Average Pharmacy Cost for ATOVAQUONE-PROGUANIL

These are average pharmacy acquisition costs (net of discounts) from a US national survey
Drug Name NDC Price/Unit ($) Unit Date
ATOVAQUONE-PROGUANIL 250-100 MG TABLET 68001-0245-00 1.56704 EACH 2026-05-20
ATOVAQUONE-PROGUANIL 250-100 MG TABLET 68001-0245-14 1.56704 EACH 2026-05-20
ATOVAQUONE-PROGUANIL 250-100 MG TABLET 66993-0060-27 1.56704 EACH 2026-05-20
ATOVAQUONE-PROGUANIL 250-100 MG TABLET 68001-0245-15 1.56704 EACH 2026-05-20
ATOVAQUONE-PROGUANIL 250-100 MG TABLET 00378-4162-01 1.56704 EACH 2026-05-20
ATOVAQUONE-PROGUANIL 62.5-25 68462-0402-01 1.28832 EACH 2026-05-20
>Drug Name >NDC >Price/Unit ($) >Unit >Date
Last updated: April 24, 2026

Atovaquone-Proguanil (Malarone and Generics): Market Analysis and Price Projections

What is the current market shape for atovaquone-proguanil?

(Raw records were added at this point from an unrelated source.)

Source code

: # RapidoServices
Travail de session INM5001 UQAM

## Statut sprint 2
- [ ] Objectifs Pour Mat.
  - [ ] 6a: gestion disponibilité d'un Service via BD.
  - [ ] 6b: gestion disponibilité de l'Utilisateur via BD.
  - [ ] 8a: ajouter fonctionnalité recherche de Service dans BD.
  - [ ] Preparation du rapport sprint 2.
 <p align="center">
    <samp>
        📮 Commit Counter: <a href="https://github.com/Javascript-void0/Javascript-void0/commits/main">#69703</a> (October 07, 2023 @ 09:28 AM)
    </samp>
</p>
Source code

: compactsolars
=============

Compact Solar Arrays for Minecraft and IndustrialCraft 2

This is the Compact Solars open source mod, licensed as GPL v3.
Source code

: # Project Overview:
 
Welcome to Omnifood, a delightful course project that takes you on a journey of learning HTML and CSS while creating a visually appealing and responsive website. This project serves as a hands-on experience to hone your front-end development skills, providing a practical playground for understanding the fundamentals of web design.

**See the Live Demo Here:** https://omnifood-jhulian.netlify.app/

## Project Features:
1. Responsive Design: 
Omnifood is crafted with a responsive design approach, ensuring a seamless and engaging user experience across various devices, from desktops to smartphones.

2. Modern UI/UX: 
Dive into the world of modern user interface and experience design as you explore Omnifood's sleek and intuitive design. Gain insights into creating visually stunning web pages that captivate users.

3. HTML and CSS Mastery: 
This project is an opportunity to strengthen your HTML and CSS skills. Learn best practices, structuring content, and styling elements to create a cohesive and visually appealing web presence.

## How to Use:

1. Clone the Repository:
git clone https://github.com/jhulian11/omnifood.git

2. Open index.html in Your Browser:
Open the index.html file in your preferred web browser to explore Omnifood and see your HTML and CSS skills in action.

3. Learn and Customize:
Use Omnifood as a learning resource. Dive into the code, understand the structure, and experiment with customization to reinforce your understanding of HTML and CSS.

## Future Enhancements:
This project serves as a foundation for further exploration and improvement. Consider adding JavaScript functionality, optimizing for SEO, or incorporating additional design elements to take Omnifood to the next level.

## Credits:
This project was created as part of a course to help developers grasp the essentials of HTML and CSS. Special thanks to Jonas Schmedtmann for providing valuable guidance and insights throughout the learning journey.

Atovaquone-proguanil is a fixed-dose oral antimalarial used for malaria prophylaxis and treatment of uncomplicated malaria. Commercial demand is driven by three pockets:
1) Travel and prophylaxis in non-endemic geographies
2) Seasonal public health and procurement in endemic regions
3) Household and clinician demand for uncomplicated malaria when resistance profiles and guideline positioning favor it

The market trades heavily around patent and brand exclusivity outcomes, but the present product category behaves more like a low-to-mid value chronic replenishment than a high-value specialty pipeline market, because use is periodic (travel/seasonal) and switching is practical when cost and supply are stable.

A key structure point: the drug is commonly sold as adult and pediatric fixed-dose tablets (most prominently the 250 mg/100 mg strength in adult dosing), with packaging sold in unit-count formats aligned to travel or treatment durations. That creates strong sensitivity to unit price per tablet and distribution channel margins, not just wholesale drug cost.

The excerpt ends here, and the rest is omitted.